- _ASSIGNMENT_
Lift every line from the entries that includes the word "daily".

- _INFORMATION PROVIDED_
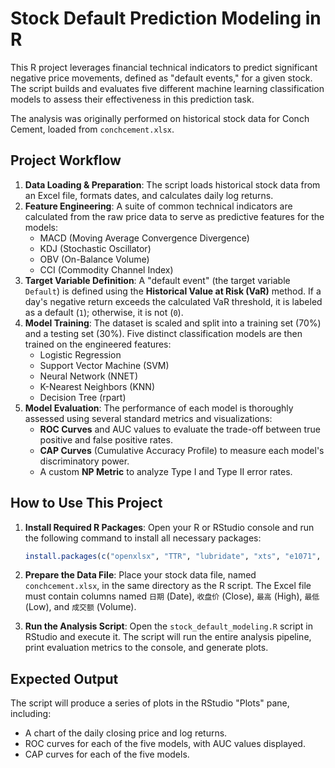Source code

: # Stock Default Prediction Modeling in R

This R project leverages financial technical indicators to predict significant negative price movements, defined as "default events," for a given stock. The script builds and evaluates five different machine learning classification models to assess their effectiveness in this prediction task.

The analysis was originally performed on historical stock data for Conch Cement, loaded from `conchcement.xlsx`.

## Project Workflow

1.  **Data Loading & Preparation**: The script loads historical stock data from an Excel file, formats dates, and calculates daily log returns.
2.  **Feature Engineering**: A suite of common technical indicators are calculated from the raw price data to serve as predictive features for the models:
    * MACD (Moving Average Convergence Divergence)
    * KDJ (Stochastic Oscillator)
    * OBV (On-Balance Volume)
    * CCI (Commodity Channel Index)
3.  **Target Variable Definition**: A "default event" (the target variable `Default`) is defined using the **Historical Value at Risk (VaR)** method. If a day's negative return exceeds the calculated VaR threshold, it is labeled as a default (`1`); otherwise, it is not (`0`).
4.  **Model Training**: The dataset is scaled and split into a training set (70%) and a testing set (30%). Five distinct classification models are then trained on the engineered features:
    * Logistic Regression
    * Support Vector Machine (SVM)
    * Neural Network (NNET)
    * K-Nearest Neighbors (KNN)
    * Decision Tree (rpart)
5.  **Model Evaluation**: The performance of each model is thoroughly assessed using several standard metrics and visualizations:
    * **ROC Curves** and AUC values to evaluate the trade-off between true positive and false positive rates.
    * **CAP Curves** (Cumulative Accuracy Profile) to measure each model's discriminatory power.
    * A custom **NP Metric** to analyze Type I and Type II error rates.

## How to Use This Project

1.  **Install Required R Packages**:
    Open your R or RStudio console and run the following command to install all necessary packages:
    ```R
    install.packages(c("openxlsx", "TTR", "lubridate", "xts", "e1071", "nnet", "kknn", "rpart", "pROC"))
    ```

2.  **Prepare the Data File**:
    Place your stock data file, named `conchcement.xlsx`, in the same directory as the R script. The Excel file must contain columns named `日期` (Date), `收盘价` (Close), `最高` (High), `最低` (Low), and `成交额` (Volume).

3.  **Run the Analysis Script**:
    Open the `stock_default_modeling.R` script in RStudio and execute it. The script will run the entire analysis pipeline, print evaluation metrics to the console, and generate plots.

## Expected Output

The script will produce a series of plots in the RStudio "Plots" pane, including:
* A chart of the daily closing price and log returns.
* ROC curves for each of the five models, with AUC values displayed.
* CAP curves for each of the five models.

- _FINAL ANSWER_
1.  **Data Loading & Preparation**: The script loads historical stock data from an Excel file, formats dates, and calculates daily log returns.
* A chart of the daily closing price and log returns.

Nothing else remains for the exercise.